=== Begin Enclosure ===

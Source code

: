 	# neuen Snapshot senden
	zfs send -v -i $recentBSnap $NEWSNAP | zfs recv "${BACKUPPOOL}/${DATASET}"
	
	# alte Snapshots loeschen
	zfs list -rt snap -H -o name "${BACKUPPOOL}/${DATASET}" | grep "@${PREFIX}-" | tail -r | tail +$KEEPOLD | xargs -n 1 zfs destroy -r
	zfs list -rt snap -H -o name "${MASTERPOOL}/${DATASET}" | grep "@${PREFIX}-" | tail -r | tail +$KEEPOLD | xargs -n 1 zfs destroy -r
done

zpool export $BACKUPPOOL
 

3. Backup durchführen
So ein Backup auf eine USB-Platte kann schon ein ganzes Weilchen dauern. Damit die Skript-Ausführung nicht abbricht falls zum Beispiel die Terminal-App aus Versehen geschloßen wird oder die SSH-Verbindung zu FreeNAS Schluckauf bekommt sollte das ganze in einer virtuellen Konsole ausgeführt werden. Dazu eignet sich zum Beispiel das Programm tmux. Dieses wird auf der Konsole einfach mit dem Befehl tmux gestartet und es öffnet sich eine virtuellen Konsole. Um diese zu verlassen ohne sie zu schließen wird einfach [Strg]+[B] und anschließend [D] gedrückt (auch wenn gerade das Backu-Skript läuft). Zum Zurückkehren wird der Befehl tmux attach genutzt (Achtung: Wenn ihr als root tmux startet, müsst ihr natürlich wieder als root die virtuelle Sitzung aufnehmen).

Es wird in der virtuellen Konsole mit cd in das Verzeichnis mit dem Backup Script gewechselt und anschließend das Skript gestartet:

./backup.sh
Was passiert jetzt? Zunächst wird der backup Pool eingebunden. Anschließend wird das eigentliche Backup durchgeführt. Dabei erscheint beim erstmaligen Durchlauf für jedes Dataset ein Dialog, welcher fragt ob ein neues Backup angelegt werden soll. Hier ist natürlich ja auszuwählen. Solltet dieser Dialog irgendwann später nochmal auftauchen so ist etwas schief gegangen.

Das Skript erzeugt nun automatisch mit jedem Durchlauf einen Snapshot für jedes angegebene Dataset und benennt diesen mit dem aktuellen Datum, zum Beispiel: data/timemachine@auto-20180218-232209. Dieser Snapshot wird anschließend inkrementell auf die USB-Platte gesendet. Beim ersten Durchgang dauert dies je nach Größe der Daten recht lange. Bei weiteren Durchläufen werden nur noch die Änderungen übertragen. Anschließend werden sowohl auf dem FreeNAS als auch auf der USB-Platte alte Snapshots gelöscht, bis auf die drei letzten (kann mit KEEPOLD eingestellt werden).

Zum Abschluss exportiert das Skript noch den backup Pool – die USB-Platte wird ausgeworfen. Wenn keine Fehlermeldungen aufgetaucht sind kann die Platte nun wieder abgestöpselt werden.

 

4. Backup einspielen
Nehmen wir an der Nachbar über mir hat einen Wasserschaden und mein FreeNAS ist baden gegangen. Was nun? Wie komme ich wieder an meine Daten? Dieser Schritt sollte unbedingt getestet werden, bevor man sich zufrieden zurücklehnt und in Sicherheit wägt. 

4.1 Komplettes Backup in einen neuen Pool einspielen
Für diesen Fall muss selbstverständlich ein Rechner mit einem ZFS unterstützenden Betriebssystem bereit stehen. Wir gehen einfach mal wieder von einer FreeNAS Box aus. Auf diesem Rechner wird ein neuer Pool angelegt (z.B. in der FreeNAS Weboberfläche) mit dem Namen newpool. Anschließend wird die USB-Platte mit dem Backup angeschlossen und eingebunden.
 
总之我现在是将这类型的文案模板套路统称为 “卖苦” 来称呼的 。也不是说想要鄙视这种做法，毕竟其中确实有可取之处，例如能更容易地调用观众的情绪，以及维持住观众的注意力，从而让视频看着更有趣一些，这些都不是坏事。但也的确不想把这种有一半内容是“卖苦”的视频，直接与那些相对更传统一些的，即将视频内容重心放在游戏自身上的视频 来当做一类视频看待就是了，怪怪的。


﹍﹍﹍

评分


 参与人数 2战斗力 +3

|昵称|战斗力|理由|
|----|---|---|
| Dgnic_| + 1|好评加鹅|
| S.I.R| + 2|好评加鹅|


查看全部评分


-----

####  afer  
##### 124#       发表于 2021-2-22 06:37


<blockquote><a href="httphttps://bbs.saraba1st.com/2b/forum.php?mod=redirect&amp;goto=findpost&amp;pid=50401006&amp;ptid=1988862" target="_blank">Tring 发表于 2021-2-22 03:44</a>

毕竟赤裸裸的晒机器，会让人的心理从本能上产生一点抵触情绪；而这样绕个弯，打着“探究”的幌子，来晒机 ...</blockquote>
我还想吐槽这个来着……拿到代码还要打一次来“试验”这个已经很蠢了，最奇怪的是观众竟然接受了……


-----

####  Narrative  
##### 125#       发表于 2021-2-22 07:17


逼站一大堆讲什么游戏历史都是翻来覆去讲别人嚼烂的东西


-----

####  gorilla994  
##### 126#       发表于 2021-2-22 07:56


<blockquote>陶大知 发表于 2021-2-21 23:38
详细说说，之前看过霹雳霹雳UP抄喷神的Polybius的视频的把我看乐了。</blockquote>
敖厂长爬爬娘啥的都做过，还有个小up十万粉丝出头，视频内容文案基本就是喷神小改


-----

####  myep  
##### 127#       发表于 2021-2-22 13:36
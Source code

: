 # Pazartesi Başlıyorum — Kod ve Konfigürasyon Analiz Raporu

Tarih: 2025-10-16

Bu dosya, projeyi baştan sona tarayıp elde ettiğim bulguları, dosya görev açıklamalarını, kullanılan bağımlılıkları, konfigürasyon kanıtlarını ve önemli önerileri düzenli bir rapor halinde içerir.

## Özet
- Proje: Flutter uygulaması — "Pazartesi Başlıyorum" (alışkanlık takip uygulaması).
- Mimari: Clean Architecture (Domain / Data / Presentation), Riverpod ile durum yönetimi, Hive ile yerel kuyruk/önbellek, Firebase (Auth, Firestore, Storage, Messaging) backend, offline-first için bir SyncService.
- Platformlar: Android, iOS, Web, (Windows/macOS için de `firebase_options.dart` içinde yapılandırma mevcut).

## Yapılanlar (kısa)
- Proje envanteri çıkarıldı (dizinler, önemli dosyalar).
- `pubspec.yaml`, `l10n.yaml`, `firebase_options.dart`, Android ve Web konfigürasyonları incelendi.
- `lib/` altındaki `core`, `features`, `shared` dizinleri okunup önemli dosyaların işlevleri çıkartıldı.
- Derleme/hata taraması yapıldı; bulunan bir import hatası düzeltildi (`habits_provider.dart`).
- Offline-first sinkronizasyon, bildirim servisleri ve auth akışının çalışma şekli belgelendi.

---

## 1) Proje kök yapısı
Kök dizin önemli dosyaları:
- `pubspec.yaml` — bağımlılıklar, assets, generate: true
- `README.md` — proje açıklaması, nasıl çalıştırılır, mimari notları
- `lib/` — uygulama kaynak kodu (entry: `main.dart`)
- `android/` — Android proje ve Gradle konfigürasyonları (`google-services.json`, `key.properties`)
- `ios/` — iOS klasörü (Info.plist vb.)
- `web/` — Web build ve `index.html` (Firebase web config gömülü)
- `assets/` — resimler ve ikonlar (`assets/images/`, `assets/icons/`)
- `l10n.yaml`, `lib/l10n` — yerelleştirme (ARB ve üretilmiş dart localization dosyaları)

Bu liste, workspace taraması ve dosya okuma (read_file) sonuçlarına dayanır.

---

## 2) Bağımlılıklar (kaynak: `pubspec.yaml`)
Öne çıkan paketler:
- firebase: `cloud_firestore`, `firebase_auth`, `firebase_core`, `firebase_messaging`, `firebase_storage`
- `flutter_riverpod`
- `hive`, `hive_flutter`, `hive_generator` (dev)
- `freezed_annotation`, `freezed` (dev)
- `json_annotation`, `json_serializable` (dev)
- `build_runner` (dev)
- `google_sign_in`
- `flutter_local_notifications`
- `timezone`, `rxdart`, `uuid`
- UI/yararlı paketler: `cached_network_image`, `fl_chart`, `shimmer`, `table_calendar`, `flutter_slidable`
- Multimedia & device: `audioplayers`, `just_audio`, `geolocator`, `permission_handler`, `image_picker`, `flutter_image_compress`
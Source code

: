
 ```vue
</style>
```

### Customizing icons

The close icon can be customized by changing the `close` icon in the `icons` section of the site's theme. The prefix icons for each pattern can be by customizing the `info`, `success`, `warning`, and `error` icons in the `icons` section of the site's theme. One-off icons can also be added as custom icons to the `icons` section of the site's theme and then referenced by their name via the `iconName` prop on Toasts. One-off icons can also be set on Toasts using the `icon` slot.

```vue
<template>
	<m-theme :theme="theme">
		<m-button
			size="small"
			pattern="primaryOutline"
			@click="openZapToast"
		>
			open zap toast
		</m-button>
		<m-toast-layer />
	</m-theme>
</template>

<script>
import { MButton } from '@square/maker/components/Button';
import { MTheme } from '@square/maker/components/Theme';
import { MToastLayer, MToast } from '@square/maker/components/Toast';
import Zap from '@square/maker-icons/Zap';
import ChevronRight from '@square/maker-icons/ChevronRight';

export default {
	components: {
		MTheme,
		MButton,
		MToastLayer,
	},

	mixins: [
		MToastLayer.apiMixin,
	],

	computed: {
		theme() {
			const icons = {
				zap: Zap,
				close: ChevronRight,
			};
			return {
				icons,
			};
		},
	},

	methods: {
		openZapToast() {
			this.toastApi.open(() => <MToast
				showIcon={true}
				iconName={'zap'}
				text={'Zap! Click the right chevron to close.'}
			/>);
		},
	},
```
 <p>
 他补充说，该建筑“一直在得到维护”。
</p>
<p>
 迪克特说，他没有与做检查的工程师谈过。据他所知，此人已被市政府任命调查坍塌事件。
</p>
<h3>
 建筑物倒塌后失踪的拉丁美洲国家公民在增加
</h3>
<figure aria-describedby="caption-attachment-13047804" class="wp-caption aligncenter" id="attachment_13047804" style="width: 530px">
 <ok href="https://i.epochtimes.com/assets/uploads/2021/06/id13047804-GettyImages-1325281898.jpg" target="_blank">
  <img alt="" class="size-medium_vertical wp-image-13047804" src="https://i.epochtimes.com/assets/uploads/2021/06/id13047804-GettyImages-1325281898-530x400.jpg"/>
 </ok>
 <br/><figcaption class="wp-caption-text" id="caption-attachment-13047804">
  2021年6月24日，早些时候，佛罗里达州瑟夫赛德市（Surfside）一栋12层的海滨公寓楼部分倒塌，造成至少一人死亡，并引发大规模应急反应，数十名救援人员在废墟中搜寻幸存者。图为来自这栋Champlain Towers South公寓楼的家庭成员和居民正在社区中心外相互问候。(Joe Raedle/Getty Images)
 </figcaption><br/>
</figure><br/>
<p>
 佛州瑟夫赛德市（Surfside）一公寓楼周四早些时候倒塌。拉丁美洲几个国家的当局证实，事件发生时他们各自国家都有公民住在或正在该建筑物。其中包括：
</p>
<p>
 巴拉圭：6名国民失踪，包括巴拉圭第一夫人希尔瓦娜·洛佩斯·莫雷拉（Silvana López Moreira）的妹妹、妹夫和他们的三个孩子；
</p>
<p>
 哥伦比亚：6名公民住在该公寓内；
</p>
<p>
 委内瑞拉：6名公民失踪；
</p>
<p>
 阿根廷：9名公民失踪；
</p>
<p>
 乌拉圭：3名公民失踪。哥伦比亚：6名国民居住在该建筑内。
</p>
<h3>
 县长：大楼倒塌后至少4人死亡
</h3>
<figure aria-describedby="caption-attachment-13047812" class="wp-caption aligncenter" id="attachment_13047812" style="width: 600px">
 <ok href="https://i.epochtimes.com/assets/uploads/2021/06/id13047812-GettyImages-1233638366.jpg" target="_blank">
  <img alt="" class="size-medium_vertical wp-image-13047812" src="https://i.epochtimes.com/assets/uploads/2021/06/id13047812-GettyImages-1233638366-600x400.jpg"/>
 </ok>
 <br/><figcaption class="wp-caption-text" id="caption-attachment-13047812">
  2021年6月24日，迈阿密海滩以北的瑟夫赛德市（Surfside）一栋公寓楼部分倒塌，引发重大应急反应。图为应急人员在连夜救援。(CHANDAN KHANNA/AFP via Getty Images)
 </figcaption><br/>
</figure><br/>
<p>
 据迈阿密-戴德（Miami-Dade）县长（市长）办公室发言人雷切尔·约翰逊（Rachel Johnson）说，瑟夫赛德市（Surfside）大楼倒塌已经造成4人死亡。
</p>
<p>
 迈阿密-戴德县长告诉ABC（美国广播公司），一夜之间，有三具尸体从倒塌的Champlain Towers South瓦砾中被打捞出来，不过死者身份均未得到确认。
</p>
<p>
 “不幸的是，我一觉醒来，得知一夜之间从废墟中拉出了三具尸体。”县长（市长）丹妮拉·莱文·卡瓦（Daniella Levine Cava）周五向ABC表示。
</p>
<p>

=== End Enclosure ===

Problem to solve:
Write out every line of the data that holds the word "MToastLayer".

Reply:
import { MToastLayer, MToast } from '@square/maker/components/Toast';
		MToastLayer,
		MToastLayer.apiMixin,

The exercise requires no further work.